Segment Start: Records for the exercise

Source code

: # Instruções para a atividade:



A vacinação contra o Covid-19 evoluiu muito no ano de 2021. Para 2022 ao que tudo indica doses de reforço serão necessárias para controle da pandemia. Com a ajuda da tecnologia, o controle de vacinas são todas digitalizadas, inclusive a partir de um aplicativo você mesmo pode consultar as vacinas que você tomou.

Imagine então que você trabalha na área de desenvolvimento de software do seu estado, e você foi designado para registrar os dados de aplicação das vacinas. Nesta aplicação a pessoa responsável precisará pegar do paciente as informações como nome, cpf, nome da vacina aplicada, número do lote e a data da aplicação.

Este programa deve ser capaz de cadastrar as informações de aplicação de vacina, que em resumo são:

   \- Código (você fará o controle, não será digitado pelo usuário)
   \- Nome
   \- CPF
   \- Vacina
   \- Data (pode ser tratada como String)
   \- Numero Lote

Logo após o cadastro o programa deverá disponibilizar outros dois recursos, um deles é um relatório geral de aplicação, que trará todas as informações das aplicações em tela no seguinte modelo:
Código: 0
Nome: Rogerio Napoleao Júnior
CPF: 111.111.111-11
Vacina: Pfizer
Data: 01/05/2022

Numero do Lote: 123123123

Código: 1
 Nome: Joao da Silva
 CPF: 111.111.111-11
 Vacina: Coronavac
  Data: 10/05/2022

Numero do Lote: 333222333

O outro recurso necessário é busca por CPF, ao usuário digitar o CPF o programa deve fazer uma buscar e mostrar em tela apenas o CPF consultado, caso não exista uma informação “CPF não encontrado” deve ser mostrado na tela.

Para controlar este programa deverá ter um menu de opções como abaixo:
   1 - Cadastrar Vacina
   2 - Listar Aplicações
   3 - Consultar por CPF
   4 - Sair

Segment End: Records for the exercise

#### What needs to be done
Only the line that contains "Para controlar este" and the lines after it, through the end of the data above, are to be repeated exactly.

#### Solved exercise
Para controlar este programa deverá ter um menu de opções como abaixo:
   1 - Cadastrar Vacina
   2 - Listar Aplicações
   3 - Consultar por CPF
   4 - Sair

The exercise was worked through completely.